Coisas que ocorreram com alguém cuja beleza e juventude nada têm a ver comigo.
Porque Eudoxia, a heroína desta história, era deslumbrantemente bela. E foi
esta beleza que lhe valeu riqueza e fausto jamais sonhados naquela casinha onde
vivia à margem da estrada poeirenta, onde cuidava dos porcos, fonte de renda da
modesta família.
Por artes do destino um dia por lá apareceu
garboso em seu cavalo negro, um meu antepassado. E pelas mesmas artes, no exato
momento em que passava em frente à casa de Eudoxia, porcos em fuga desabalada
cruzaram a estrada, assustando o corcel. Aos pinotes este arremessou ao chão o
rapaz (era ainda muito jovem) que desmaiou. Ao que se conta quando abriu os
olhos deu com o rosto de Eudoxia que se curvara sobre ele, tentando reanimá-lo.
Faltou-lhe o ar, pensou ter morrido: só podia ser um anjo!
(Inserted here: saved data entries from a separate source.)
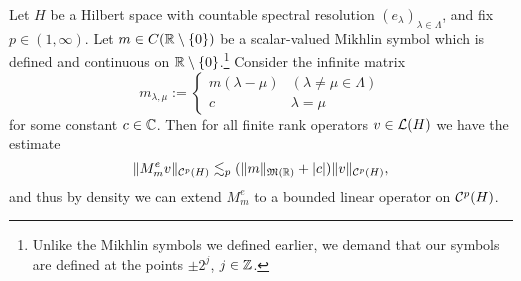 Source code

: \begin{thm}\label{thm:Schur-multipliers}
  Let $H$ be a Hilbert space with countable spectral resolution $(e_{\lambda})_{\lambda \in \Lambda}$, and fix $p \in (1,\infty)$.
  Let $m \in C(\mathbb{R} \setminus \{0\})$ be a scalar-valued Mikhlin symbol which is defined and continuous on $\mathbb{R} \setminus \{0\}$.\footnote{Unlike the Mikhlin symbols we defined earlier, we demand that our symbols are defined at the points $\pm 2^{j}$, $j \in \mathbb{Z}$.}
  Consider the infinite matrix
  \begin{equation*}
    m_{\lambda,\mu} :=
    \begin{cases}
      m(\lambda - \mu) & (\lambda \neq \mu \in \Lambda) \\ c & \lambda = \mu
    \end{cases}
  \end{equation*}
  for some constant $c \in \mathbb{C}$.
  Then for all finite rank operators $v \in \mathcal{L}(H)$ we have the estimate
  \begin{equation*}
    \|M_{m}^{e} v\|_{\mathcal{C}^{p}(H)} \lesssim_{p} (\|m\|_{\mathfrak{M}(\mathbb{R})} + |c|) \|v\|_{\mathcal{C}^{p}(H)},
  \end{equation*}
  and thus by density we can extend $M_{m}^{e}$ to a bounded linear operator on $\mathcal{C}^{p}(H)$.
\end{thm}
Quando se deu conta
de que não era e que, ao contrário, havia muita carne e muito osso... perdeu-se
de amores.
De
nada valeram a fúria do pai e os chiliques da mãe que gritava “meus sais, meus
sais”, ameaçando desfalecer em meio ao choro convulso: casava-se ou definharia
do mal de amor! Conta a história que de fato começou a definhar a olhos vistos
e a escrever poesias fazendo com que os pais, que não o queriam nem morto nem
poeta, consentissem nas bodas. Deram um banho de loja em Eudoxia que se deixou
embonecar e ficou mais linda ainda. Tímida, era praticamente muda incapaz de
emitir um som diante da rispidez da sogra e sisudez do sogro. Para o noivo
apenas sorria e deixando escapar entre os lábios um doce Meu senhor... cujas reticências
revelavam promessas de prazeres inimagináveis. Tivesse falado, ainda que pouco,
antes de consumar-se o casamento, este talvez não houvesse ocorrido.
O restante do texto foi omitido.